Lisa Andreani: Come è stato emblematico nel mio caso, soffermarsi sul processo pittorico significa venire a patti con l’ignoto soggetto, l’impossibilità totale di realizzazione del lavoro, la messa in discussione. Qualcosa di totalmente differente rispetto al posizionarsi davanti al lavoro finito. Il luogo non era neutro, lo studio era infatti connotabile da ogni figura che si è inserita al suo interno. Oltre all’elaborazione del processo pittorico mi hanno molto incuriosito gli scarti, lo sporco che stava a terra.
Giuliana Benassi: Credo che in generale, nell’arte come nella vita, dipendere dall’esito sia un atteggiamento fallimentare. Tutto sta nel processo: la ricerca, l’errore, la scoperta, il dubbio, il rischio e la crescita.

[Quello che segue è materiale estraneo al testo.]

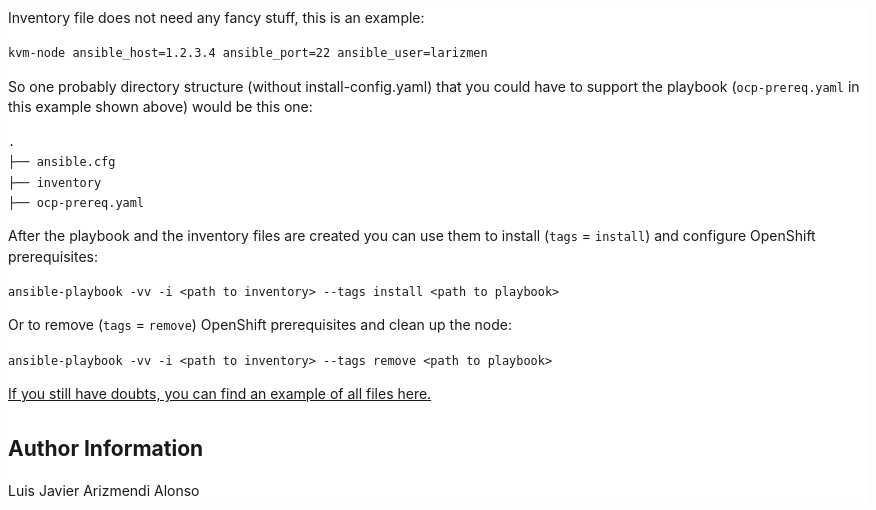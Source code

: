 
Inventory file does not need any fancy stuff, this is an example:

```
kvm-node ansible_host=1.2.3.4 ansible_port=22 ansible_user=larizmen
```

So one probably directory structure (without install-config.yaml) that you could have to support the playbook (`ocp-prereq.yaml` in this example shown above) would be this one:

```
.
├── ansible.cfg
├── inventory
├── ocp-prereq.yaml
```

After the playbook and the inventory files are created you can use them to install (`tags` = `install`) and configure OpenShift prerequisites:

```
ansible-playbook -vv -i <path to inventory> --tags install <path to playbook>
```

Or to remove (`tags` = `remove`) OpenShift prerequisites and clean up the node:

```
ansible-playbook -vv -i <path to inventory> --tags remove <path to playbook>
```


[If you still have doubts, you can find an example of all files here.](https://github.com/luisarizmendi/ocp-kvm-bm-upi)




Author Information
------------------

Luis Javier Arizmendi Alonso
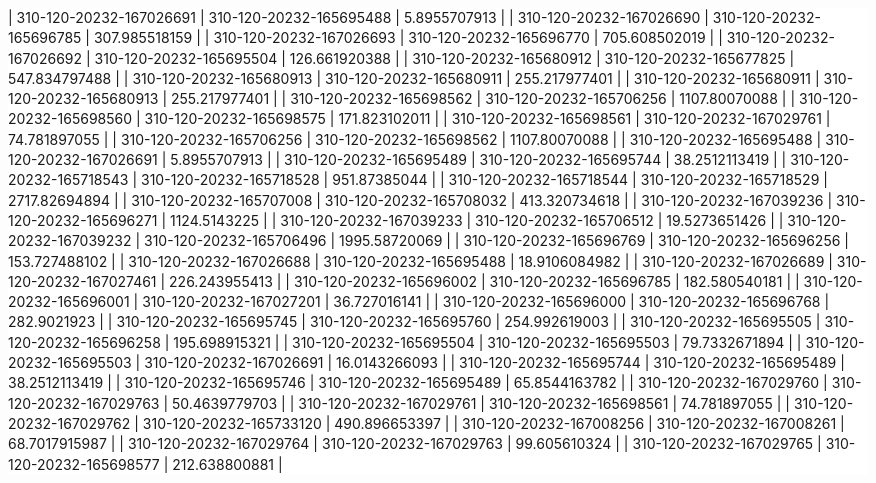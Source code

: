 | 310-120-20232-167026691 | 310-120-20232-165695488 | 5.8955707913 |
| 310-120-20232-167026690 | 310-120-20232-165696785 | 307.985518159 |
| 310-120-20232-167026693 | 310-120-20232-165696770 | 705.608502019 |
| 310-120-20232-167026692 | 310-120-20232-165695504 | 126.661920388 |
| 310-120-20232-165680912 | 310-120-20232-165677825 | 547.834797488 |
| 310-120-20232-165680913 | 310-120-20232-165680911 | 255.217977401 |
| 310-120-20232-165680911 | 310-120-20232-165680913 | 255.217977401 |
| 310-120-20232-165698562 | 310-120-20232-165706256 | 1107.80070088 |
| 310-120-20232-165698560 | 310-120-20232-165698575 | 171.823102011 |
| 310-120-20232-165698561 | 310-120-20232-167029761 | 74.781897055 |
| 310-120-20232-165706256 | 310-120-20232-165698562 | 1107.80070088 |
| 310-120-20232-165695488 | 310-120-20232-167026691 | 5.8955707913 |
| 310-120-20232-165695489 | 310-120-20232-165695744 | 38.2512113419 |
| 310-120-20232-165718543 | 310-120-20232-165718528 | 951.87385044 |
| 310-120-20232-165718544 | 310-120-20232-165718529 | 2717.82694894 |
| 310-120-20232-165707008 | 310-120-20232-165708032 | 413.320734618 |
| 310-120-20232-167039236 | 310-120-20232-165696271 | 1124.5143225 |
| 310-120-20232-167039233 | 310-120-20232-165706512 | 19.5273651426 |
| 310-120-20232-167039232 | 310-120-20232-165706496 | 1995.58720069 |
| 310-120-20232-165696769 | 310-120-20232-165696256 | 153.727488102 |
| 310-120-20232-167026688 | 310-120-20232-165695488 | 18.9106084982 |
| 310-120-20232-167026689 | 310-120-20232-167027461 | 226.243955413 |
| 310-120-20232-165696002 | 310-120-20232-165696785 | 182.580540181 |
| 310-120-20232-165696001 | 310-120-20232-167027201 | 36.727016141 |
| 310-120-20232-165696000 | 310-120-20232-165696768 | 282.9021923 |
| 310-120-20232-165695745 | 310-120-20232-165695760 | 254.992619003 |
| 310-120-20232-165695505 | 310-120-20232-165696258 | 195.698915321 |
| 310-120-20232-165695504 | 310-120-20232-165695503 | 79.7332671894 |
| 310-120-20232-165695503 | 310-120-20232-167026691 | 16.0143266093 |
| 310-120-20232-165695744 | 310-120-20232-165695489 | 38.2512113419 |
| 310-120-20232-165695746 | 310-120-20232-165695489 | 65.8544163782 |
| 310-120-20232-167029760 | 310-120-20232-167029763 | 50.4639779703 |
| 310-120-20232-167029761 | 310-120-20232-165698561 | 74.781897055 |
| 310-120-20232-167029762 | 310-120-20232-165733120 | 490.896653397 |
| 310-120-20232-167008256 | 310-120-20232-167008261 | 68.7017915987 |
| 310-120-20232-167029764 | 310-120-20232-167029763 | 99.605610324 |
| 310-120-20232-167029765 | 310-120-20232-165698577 | 212.638800881 |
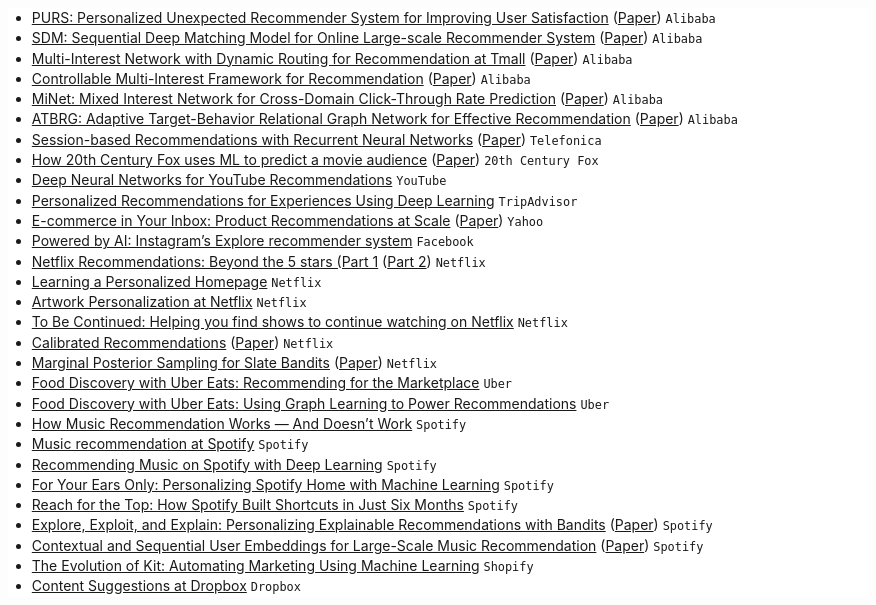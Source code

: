 - [PURS: Personalized Unexpected Recommender System for Improving User Satisfaction](https://dl.acm.org/doi/10.1145/3383313.3412238) ([Paper](https://dl.acm.org/doi/pdf/10.1145/3383313.3412238)) `Alibaba`
- [SDM: Sequential Deep Matching Model for Online Large-scale Recommender System](https://arxiv.org/abs/1909.00385) ([Paper](https://arxiv.org/pdf/1909.00385.pdf)) `Alibaba`
- [Multi-Interest Network with Dynamic Routing for Recommendation at Tmall](https://arxiv.org/abs/1904.08030) ([Paper](https://arxiv.org/pdf/1904.08030.pdf)) `Alibaba`
- [Controllable Multi-Interest Framework for Recommendation](https://arxiv.org/abs/2005.09347) ([Paper](https://arxiv.org/pdf/2005.09347)) `Alibaba`
- [MiNet: Mixed Interest Network for Cross-Domain Click-Through Rate Prediction](https://arxiv.org/abs/2008.02974) ([Paper](https://arxiv.org/pdf/2008.02974.pdf)) `Alibaba`
- [ATBRG: Adaptive Target-Behavior Relational Graph Network for Effective Recommendation](https://arxiv.org/abs/2005.12002) ([Paper](https://arxiv.org/pdf/2005.12002.pdf)) `Alibaba`
- [Session-based Recommendations with Recurrent Neural Networks](https://arxiv.org/abs/1511.06939) ([Paper](https://arxiv.org/pdf/1511.06939.pdf)) `Telefonica`
- [How 20th Century Fox uses ML to predict a movie audience](https://cloud.google.com/blog/products/ai-machine-learning/how-20th-century-fox-uses-ml-to-predict-a-movie-audience) ([Paper](https://arxiv.org/abs/1810.08189)) `20th Century Fox`
- [Deep Neural Networks for YouTube Recommendations](https://static.googleusercontent.com/media/research.google.com/en//pubs/archive/45530.pdf) `YouTube`
- [Personalized Recommendations for Experiences Using Deep Learning](https://www.tripadvisor.com/engineering/personalized-recommendations-for-experiences-using-deep-learning/) `TripAdvisor`
- [E-commerce in Your Inbox: Product Recommendations at Scale](https://arxiv.org/abs/1606.07154) ([Paper](https://arxiv.org/pdf/1606.07154.pdf)) `Yahoo`
- [Powered by AI: Instagram’s Explore recommender system](https://ai.facebook.com/blog/powered-by-ai-instagrams-explore-recommender-system/) `Facebook`
- [Netflix Recommendations: Beyond the 5 stars (Part 1](https://netflixtechblog.com/netflix-recommendations-beyond-the-5-stars-part-1-55838468f429) ([Part 2](https://netflixtechblog.com/netflix-recommendations-beyond-the-5-stars-part-2-d9b96aa399f5)) `Netflix`
- [Learning a Personalized Homepage](https://netflixtechblog.com/learning-a-personalized-homepage-aa8ec670359a) `Netflix`
- [Artwork Personalization at Netflix](https://netflixtechblog.com/artwork-personalization-c589f074ad76) `Netflix`
- [To Be Continued: Helping you find shows to continue watching on Netflix](https://netflixtechblog.com/to-be-continued-helping-you-find-shows-to-continue-watching-on-7c0d8ee4dab6) `Netflix`
- [Calibrated Recommendations](https://dl.acm.org/doi/10.1145/3240323.3240372) ([Paper](https://dl.acm.org/doi/pdf/10.1145/3240323.3240372)) `Netflix`
- [Marginal Posterior Sampling for Slate Bandits](https://www.ijcai.org/proceedings/2019/308) ([Paper](https://www.ijcai.org/proceedings/2019/0308.pdf)) `Netflix`
- [Food Discovery with Uber Eats: Recommending for the Marketplace](https://eng.uber.com/uber-eats-recommending-marketplace/) `Uber`
- [Food Discovery with Uber Eats: Using Graph Learning to Power Recommendations](https://eng.uber.com/uber-eats-graph-learning/) `Uber`
- [How Music Recommendation Works — And Doesn’t Work](https://notes.variogr.am/2012/12/11/how-music-recommendation-works-and-doesnt-work/) `Spotify`
- [Music recommendation at Spotify](http://sigir.org/afirm2019/slides/16.%20Friday%20-%20Music%20Recommendation%20at%20Spotify%20-%20Ben%20Carterette.pdf) `Spotify`
- [Recommending Music on Spotify with Deep Learning](https://benanne.github.io/2014/08/05/spotify-cnns.html) `Spotify`
- [For Your Ears Only: Personalizing Spotify Home with Machine Learning](https://engineering.atspotify.com/2020/01/16/for-your-ears-only-personalizing-spotify-home-with-machine-learning/) `Spotify`
- [Reach for the Top: How Spotify Built Shortcuts in Just Six Months](https://engineering.atspotify.com/2020/04/15/reach-for-the-top-how-spotify-built-shortcuts-in-just-six-months/) `Spotify`
- [Explore, Exploit, and Explain: Personalizing Explainable Recommendations with Bandits](https://dl.acm.org/doi/10.1145/3240323.3240354) ([Paper](https://static1.squarespace.com/static/5ae0d0b48ab7227d232c2bea/t/5ba849e3c83025fa56814f45/1537755637453/BartRecSys.pdf)) `Spotify`
- [Contextual and Sequential User Embeddings for Large-Scale Music Recommendation](https://dl.acm.org/doi/10.1145/3383313.3412248) ([Paper](https://dl.acm.org/doi/pdf/10.1145/3383313.3412248)) `Spotify`
- [The Evolution of Kit: Automating Marketing Using Machine Learning](https://engineering.shopify.com/blogs/engineering/evolution-kit-automating-marketing-machine-learning) `Shopify`
- [Content Suggestions at Dropbox](https://dropbox.tech/machine-learning/content-suggestions-machine-learning) `Dropbox`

Giulia Pollicita: Secondo il mio parere, focalizzarsi sul processo pittorico in questo momento storico può essere considerato complementare a una riscoperta della disciplina pittorica. Penso ci sia un ritorno diffuso al medium tradizionale del quadro, anche con una certa attenzione verso il figurativo che fa l’occhiolino agli Anni Ottanta ‒ non solo alla Transavanguardia ma anche ai minori che hanno costellato quel periodo, insieme a qualche artista pioniere nella ripresa della pittura negli Anni Settanta, come ad esempio Vespignani. Studiando in sede accademica, mi sono resa conto di quanto in parte questo decennio sia ancora oscuro, tutto in fase di riscoperta e probabilmente fonte di ispirazione. Dall’altro lato abbiamo invece un filone astratto che riflette più analiticamente ‒ sebbene spesso non nel senso storico che ha questo termine ‒ sul linguaggio della pittura, sulla ricombinazione dei suoi elementi anche con strumenti non tradizionali. Penso a tutto il serbatoio di conoscenze di lavorazione della materia che spesso gli artisti travasano dal campo dell’edilizia, dell’industria, oppure del teatro, come avviene per Andrea Kvas stesso, che ha spesso sottolineato il fatto che nel suo lavoro non utilizzi gli strumenti delle Belle Arti. Un dato che, se non avessi assistito al procedimento di creazione delle sue opere, non avrei appreso o riconosciuto in tutto il suo peso, anche in relazione, come dicevo, al lavoro di molti altri artisti contemporanei.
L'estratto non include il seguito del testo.